Please return every line of the records that contains the word "start".

::: Source material :::

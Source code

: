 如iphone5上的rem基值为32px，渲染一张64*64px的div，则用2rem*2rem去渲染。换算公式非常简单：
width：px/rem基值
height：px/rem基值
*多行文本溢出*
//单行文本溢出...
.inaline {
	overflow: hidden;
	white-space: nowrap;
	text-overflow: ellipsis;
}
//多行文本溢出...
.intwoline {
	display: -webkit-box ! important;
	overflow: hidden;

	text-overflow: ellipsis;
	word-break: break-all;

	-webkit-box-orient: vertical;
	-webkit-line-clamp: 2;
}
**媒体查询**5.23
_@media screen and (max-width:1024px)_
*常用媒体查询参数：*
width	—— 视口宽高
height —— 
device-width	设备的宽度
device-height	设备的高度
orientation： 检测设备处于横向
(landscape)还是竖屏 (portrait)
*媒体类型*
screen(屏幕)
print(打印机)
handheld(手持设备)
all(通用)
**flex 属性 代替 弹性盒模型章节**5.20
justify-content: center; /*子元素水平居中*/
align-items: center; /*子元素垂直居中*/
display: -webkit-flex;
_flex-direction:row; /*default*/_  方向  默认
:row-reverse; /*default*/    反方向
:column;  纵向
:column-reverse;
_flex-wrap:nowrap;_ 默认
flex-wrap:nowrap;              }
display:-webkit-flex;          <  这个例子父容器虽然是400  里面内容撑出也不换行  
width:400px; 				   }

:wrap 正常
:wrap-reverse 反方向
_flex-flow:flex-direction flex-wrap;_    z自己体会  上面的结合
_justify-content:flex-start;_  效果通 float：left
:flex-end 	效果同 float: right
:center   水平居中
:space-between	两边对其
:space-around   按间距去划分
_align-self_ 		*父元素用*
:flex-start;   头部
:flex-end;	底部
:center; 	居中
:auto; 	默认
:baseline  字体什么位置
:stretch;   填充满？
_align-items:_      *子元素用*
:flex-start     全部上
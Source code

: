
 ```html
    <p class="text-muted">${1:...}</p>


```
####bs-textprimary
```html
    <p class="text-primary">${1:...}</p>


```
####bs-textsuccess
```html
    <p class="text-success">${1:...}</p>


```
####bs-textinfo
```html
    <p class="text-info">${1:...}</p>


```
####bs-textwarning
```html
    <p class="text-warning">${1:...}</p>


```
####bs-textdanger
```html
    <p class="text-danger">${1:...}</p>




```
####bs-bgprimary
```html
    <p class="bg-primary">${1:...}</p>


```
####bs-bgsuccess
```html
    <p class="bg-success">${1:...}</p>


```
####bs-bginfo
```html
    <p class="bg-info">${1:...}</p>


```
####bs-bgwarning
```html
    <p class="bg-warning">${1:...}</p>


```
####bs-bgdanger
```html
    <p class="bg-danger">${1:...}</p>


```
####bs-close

:::

- [Response to the task]:
_justify-content:flex-start;_  效果通 float：left
:flex-start;   头部
:flex-start     全部上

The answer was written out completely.